── Available data ──

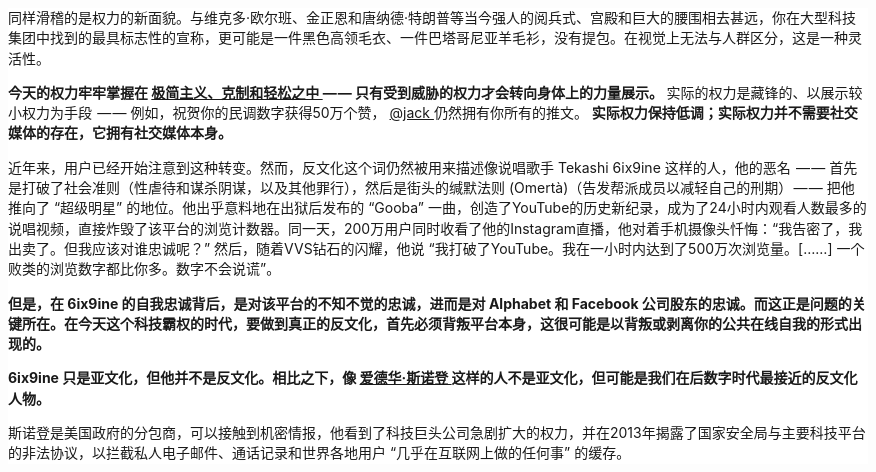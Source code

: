    同样滑稽的是权力的新面貌。与维克多·欧尔班、金正恩和唐纳德·特朗普等当今强人的阅兵式、宫殿和巨大的腰围相去甚远，你在大型科技集团中找到的最具标志性的宣称，更可能是一件黑色高领毛衣、一件巴塔哥尼亚羊毛衫，没有提包。在视觉上无法与人群区分，这是一种灵活性。
  </p>
  <p class="graf graf--p">
   <strong class="markup--strong markup--p-strong">
    今天的权力牢牢掌握在
   </strong>
   <a class="markup--anchor markup--p-anchor" data-href="https://www.iyouport.org/%e8%bd%bb%e4%b9%8b%e6%96%87%e5%8c%96%ef%bc%9a%e5%96%9c%e5%bf%a7%e5%8f%82%e5%8d%8a%e7%9a%84%e4%ba%ba%e7%b1%bb%e9%9d%a9%e5%91%bd/" href="https://www.iyouport.org/%e8%bd%bb%e4%b9%8b%e6%96%87%e5%8c%96%ef%bc%9a%e5%96%9c%e5%bf%a7%e5%8f%82%e5%8d%8a%e7%9a%84%e4%ba%ba%e7%b1%bb%e9%9d%a9%e5%91%bd/" rel="noopener" target="_blank">
    <strong class="markup--strong markup--p-strong">
     极简主义、克制和轻松之中
    </strong>
   </a>
   <strong class="markup--strong markup--p-strong">
    — — 只有受到威胁的权力才会转向身体上的力量展示。
   </strong>
   实际的权力是藏锋的、以展示较小权力为手段  — — 例如，祝贺你的民调数字获得50万个赞，
   <a class="markup--anchor markup--p-anchor" data-href="http://twitter.com/jack" href="https://twitter.com/jack" rel="noopener" target="_blank" title="Twitter profile for @jack">
    @jack
   </a>
   仍然拥有你所有的推文。
   <strong class="markup--strong markup--p-strong">
    实际权力保持低调；实际权力并不需要社交媒体的存在，它拥有社交媒体本身。
   </strong>
  </p>
  <p class="graf graf--p">
   近年来，用户已经开始注意到这种转变。然而，反文化这个词仍然被用来描述像说唱歌手 Tekashi 6ix9ine 这样的人，他的恶名  — — 首先是打破了社会准则（性虐待和谋杀阴谋，以及其他罪行），然后是街头的缄默法则 (Omertà)（告发帮派成员以减轻自己的刑期） — — 把他推向了 “超级明星” 的地位。他出乎意料地在出狱后发布的 “Gooba” 一曲，创造了YouTube的历史新纪录，成为了24小时内观看人数最多的说唱视频，直接炸毁了该平台的浏览计数器。同一天，200万用户同时收看了他的Instagram直播，他对着手机摄像头忏悔：“我告密了，我出卖了。但我应该对谁忠诚呢？” 然后，随着VVS钻石的闪耀，他说 “我打破了YouTube。我在一小时内达到了500万次浏览量。[……] 一个 败类的浏览数字都比你多。数字不会说谎”。
  </p>
  <p class="graf graf--p">
   <strong class="markup--strong markup--p-strong">
    但是，在 6ix9ine 的自我忠诚背后，是对该平台的不知不觉的忠诚，进而是对 Alphabet 和 Facebook 公司股东的忠诚。而这正是问题的关键所在。在今天这个科技霸权的时代，要做到真正的反文化，首先必须背叛平台本身，这很可能是以背叛或剥离你的公共在线自我的形式出现的。
   </strong>
  </p>
  <p class="graf graf--p">
   <iframe allowfullscreen="allowfullscreen" height="449" src="//www.youtube.com/embed/pPw_izFr5PA" width="800">
   </iframe>
  </p>
  <p class="graf graf--p">
   <strong class="markup--strong markup--p-strong">
    6ix9ine 只是亚文化，但他并不是反文化。相比之下，像
   </strong>
   <a class="markup--anchor markup--p-anchor" data-href="https://www.iyouport.org/%e4%ba%92%e8%81%94%e7%bd%91%e9%9c%b8%e4%b8%bb%e7%9a%84%e6%97%b6%e9%97%b4%e7%ba%bf/" href="https://www.iyouport.org/%e4%ba%92%e8%81%94%e7%bd%91%e9%9c%b8%e4%b8%bb%e7%9a%84%e6%97%b6%e9%97%b4%e7%ba%bf/" rel="noopener" target="_blank">
    <strong class="markup--strong markup--p-strong">
     爱德华·斯诺登
    </strong>
   </a>
   <strong class="markup--strong markup--p-strong">
    这样的人不是亚文化，但可能是我们在后数字时代最接近的反文化人物。
   </strong>
  </p>
  <p class="graf graf--p">
   斯诺登是美国政府的分包商，可以接触到机密情报，他看到了科技巨头公司急剧扩大的权力，并在2013年揭露了国家安全局与主要科技平台的非法协议，以拦截私人电子邮件、通话记录和世界各地用户 “几乎在互联网上做的任何事” 的缓存。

───

**Activity:**
Find the word "iframe" in the records, and report each line that has it.

**Problem solution:**
   <iframe allowfullscreen="allowfullscreen" height="449" src="//www.youtube.com/embed/pPw_izFr5PA" width="800">
   </iframe>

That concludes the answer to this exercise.